Les deux plus fameuses sources d'eau de cémentation de la Hongrie, sont celle de Smolnitz et des Heregrund ; l'on assure que la première peut fournir tous les ans jusqu'à 600 quintaux de cuivre précipité de la manière qui vient d'être décrite ; ce qui vient de la grande abondance de cette source, et de la prodigieuse quantité de vitriol de Venus dont elle est chargée : outre cela le fer que l'on y met tremper, se trouve entièrement dissous en trois semaines de temps, et le cuivre a pris sa place, au lieu que dans d'autres sources, il faut trois mois et même quelquefois un an, pour que cette opération se fasse.

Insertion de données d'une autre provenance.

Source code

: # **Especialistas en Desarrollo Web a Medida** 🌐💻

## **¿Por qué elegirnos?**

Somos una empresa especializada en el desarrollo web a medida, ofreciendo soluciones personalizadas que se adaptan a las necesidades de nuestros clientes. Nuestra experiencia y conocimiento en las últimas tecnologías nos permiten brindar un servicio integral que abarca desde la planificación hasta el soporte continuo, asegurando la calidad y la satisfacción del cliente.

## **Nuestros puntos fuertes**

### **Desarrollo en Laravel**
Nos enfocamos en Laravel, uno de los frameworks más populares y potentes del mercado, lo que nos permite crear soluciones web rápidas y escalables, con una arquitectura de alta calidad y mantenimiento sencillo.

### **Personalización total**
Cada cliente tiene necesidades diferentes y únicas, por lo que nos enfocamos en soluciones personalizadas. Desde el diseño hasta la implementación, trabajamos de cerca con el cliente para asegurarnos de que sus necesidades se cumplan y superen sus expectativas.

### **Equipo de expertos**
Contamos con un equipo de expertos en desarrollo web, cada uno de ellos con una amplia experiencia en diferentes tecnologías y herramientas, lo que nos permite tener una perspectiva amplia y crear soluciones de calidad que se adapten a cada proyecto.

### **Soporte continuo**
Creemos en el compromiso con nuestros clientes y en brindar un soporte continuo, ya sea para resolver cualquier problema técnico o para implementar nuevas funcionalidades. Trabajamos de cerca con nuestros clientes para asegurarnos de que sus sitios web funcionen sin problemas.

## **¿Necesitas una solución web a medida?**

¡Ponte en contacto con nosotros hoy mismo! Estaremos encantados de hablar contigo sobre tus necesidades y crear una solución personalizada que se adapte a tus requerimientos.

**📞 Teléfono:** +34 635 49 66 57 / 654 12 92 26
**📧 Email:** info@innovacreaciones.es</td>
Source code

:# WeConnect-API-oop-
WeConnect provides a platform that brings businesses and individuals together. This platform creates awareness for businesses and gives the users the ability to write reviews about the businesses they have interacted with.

L'on trouve en Hongrie plusieurs autres sources qui ont les mêmes propriétés ; il y en a de pareilles en Allemagne, près de Goslar, en Suède ; etc. L'on attribue la même qualité à une source que l'on voit à Chiessy, dans le Lyonnais. Voyez E. Schwedenborg. tom. III. pag. 49. et suiv. Henckel nous explique, dans sa Pyritologie, pag. 674, la cause de ces phénomènes, savoir, que les eaux qui composent ces sources, venant à passer sur des pyrites cuivreuses, qui ont été décomposées dans les entrailles de la terre, en détachent les parties vitrioliques qui s'y sont formées, et les entraînent avec elles.

C'était une transmutation semblable à celle qui vient d'être décrite, que produisirent il y a quelques années, des personnes qui avaient trouvé le secret d'obtenir un privilège exclusif, pour convertir le fer en cuivre dans toute l'étendue du royaume ; l'on fut très-flaté de l'idée de pouvoir se passer de cuivre de l'étranger, et de pouvoir en produire autant que l'on voudrait. Tout le secret consistait dans une eau vitriolique, où en faisant tremper du fer, il se faisait une précipitation du cuivre tout à fait semblable à celle que nous venons d'expliquer dans cet article : mais comme ces convertisseurs de métaux n'avaient point à leur disposition, une source d'eau vitriolique aussi abondante que celle de Smolnitz, qui put fournir longtemps à faire leur prétendue transmutation, la fraude se découvrit, et le public fut en peu de temps désabusé. (-)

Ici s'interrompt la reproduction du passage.